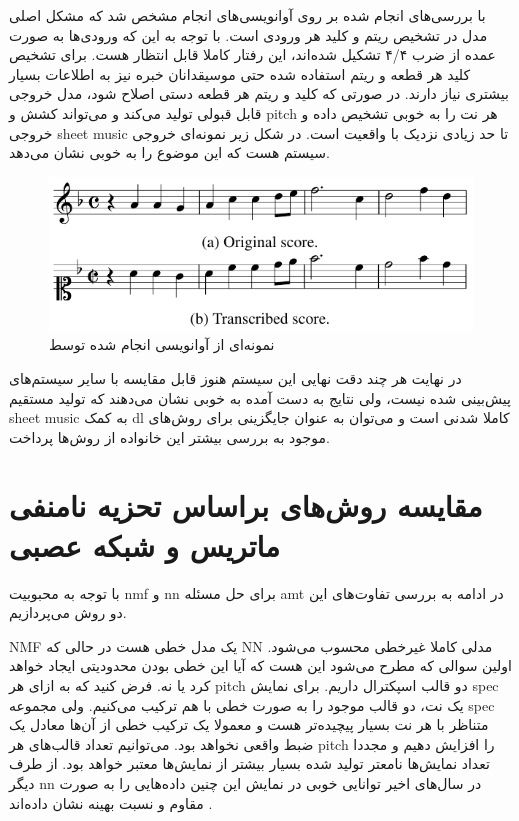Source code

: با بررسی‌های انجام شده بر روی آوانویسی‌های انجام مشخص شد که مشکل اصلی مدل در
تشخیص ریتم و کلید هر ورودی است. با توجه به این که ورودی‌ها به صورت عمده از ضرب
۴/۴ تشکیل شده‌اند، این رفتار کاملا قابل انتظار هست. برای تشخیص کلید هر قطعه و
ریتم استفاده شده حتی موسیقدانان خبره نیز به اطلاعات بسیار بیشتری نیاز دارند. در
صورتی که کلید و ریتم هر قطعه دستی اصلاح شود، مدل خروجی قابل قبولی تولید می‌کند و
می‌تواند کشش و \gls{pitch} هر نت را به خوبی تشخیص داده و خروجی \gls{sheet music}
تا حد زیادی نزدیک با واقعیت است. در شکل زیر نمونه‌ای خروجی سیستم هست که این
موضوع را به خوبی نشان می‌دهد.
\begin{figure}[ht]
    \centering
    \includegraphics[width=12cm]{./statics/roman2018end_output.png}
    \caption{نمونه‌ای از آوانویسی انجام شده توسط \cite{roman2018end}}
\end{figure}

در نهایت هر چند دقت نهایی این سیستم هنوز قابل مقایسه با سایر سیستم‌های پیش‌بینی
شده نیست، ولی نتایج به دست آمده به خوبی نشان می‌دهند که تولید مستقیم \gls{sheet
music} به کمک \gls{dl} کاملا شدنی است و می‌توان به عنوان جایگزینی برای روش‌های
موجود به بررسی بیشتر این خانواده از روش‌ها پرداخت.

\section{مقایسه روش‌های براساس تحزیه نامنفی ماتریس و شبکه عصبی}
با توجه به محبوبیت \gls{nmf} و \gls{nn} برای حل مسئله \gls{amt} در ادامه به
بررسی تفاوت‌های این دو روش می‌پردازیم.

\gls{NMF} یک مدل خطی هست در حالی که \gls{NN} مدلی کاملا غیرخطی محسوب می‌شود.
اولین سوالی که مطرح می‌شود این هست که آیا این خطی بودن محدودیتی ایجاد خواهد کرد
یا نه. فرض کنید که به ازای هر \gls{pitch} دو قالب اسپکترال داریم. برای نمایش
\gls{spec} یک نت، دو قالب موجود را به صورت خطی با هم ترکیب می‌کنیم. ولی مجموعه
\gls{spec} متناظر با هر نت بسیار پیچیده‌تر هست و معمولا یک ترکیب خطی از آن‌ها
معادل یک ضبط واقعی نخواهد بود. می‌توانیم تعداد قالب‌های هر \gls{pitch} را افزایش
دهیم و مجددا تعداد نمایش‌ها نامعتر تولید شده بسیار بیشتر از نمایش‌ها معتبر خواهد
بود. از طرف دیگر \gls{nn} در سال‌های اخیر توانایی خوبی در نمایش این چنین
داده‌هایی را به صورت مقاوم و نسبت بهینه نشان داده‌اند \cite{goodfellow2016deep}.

■ ■ ■ ■ ■

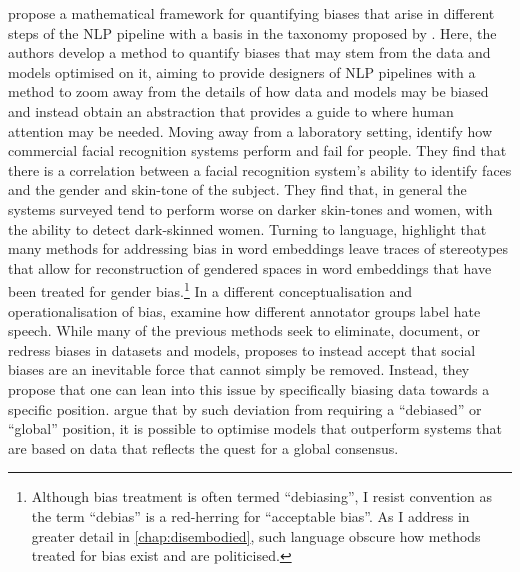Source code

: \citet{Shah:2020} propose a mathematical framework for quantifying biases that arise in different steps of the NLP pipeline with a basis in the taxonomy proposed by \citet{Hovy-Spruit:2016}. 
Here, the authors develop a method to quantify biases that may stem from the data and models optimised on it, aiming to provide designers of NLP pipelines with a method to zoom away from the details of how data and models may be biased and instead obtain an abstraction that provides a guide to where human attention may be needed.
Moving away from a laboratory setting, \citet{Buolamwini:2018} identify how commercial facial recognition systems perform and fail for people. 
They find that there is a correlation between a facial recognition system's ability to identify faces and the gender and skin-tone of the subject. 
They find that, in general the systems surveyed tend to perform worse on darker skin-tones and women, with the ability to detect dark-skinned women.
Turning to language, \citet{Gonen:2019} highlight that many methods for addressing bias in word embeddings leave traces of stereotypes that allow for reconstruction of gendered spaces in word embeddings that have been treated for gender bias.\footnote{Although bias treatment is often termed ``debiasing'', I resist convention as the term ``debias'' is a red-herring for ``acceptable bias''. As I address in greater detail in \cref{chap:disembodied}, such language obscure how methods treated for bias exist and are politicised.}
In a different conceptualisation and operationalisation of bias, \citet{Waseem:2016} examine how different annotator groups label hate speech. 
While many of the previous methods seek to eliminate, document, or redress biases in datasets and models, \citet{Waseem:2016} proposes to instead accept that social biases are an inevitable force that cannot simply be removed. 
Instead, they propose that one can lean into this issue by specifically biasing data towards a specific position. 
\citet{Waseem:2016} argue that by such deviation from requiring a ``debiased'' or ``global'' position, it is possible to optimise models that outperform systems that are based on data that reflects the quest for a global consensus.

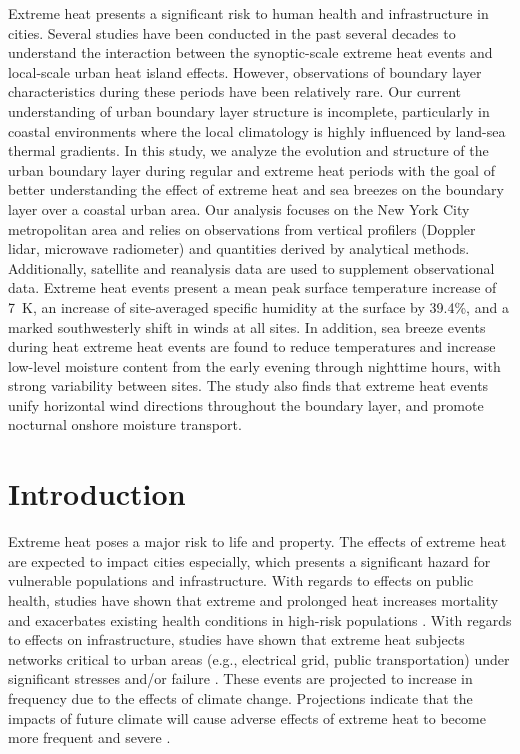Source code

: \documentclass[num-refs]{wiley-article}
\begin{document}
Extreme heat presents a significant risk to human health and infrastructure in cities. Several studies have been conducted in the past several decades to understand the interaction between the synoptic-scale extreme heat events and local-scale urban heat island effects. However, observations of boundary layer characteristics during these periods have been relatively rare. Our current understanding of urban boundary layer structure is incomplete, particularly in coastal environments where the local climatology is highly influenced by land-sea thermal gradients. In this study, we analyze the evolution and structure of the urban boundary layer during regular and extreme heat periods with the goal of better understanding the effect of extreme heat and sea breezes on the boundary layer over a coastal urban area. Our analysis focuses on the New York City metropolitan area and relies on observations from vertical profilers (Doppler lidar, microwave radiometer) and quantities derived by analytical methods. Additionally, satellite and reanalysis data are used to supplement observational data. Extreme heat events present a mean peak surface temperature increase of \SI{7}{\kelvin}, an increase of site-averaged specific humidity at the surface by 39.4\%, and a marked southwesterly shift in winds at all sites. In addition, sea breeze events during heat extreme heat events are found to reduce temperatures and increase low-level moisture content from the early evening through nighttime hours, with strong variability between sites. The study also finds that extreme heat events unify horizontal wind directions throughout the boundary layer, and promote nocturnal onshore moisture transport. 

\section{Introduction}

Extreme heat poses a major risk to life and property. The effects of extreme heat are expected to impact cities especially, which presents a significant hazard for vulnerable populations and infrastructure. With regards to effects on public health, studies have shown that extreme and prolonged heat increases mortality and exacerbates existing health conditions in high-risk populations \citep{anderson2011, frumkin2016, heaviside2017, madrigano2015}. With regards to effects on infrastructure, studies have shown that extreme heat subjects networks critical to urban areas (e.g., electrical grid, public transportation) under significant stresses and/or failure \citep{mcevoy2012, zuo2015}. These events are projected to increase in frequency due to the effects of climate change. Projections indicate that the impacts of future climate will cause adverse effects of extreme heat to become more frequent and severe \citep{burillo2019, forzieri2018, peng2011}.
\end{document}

■ ■ ■ ■ ■

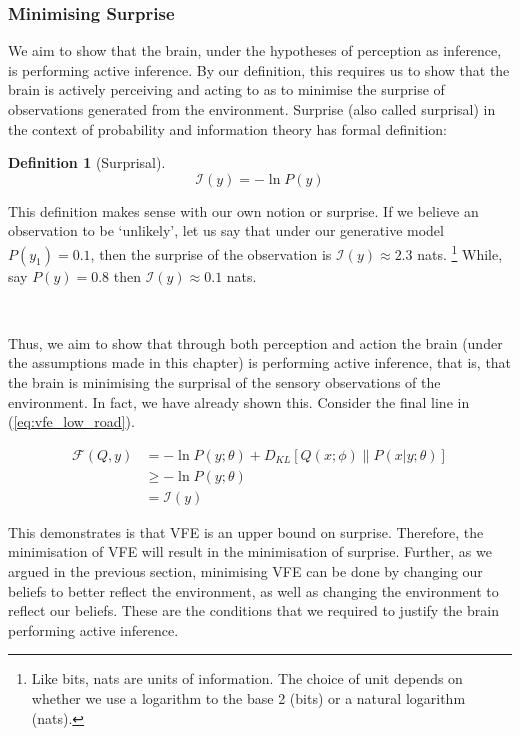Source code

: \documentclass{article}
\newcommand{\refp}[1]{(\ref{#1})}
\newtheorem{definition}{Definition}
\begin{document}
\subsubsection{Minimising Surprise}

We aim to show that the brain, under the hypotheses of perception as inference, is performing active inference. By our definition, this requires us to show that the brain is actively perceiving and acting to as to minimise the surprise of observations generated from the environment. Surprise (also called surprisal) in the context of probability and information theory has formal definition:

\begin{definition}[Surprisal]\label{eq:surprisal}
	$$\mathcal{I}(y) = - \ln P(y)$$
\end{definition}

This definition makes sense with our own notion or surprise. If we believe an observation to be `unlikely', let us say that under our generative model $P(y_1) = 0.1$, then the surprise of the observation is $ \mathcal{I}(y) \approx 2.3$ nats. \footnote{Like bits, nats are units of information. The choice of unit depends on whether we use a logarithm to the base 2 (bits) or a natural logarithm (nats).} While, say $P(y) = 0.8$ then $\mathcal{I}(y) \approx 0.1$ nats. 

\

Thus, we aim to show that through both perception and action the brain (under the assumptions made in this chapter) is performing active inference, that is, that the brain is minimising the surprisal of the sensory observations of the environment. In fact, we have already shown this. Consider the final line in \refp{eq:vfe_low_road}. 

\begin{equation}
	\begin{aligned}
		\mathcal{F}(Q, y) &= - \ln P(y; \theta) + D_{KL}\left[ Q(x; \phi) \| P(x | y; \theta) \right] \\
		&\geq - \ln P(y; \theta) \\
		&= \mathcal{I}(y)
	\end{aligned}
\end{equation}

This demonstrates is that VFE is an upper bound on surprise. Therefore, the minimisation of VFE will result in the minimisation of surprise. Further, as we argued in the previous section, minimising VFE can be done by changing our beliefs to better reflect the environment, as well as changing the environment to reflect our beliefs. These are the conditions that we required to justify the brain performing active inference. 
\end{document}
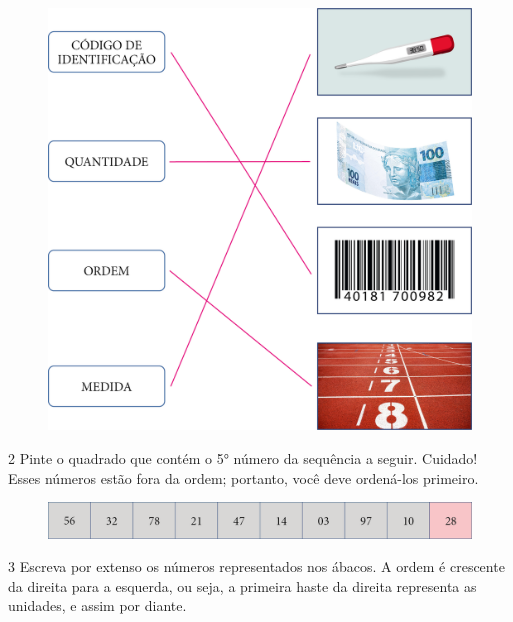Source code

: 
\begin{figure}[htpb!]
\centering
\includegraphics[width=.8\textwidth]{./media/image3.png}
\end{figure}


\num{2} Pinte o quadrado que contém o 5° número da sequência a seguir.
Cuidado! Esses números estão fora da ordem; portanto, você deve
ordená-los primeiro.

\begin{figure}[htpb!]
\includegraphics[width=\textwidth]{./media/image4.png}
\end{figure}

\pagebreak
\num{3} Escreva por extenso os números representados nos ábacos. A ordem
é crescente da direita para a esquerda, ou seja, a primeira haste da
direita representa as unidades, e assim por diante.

■ ■ ■ ■ ■

> [Required work]:
Show all lines from the data that contain "تعداد".

> [Answer]:
معادل یک ضبط واقعی نخواهد بود. می‌توانیم تعداد قالب‌های هر \gls{pitch} را افزایش
دهیم و مجددا تعداد نمایش‌ها نامعتر تولید شده بسیار بیشتر از نمایش‌ها معتبر خواهد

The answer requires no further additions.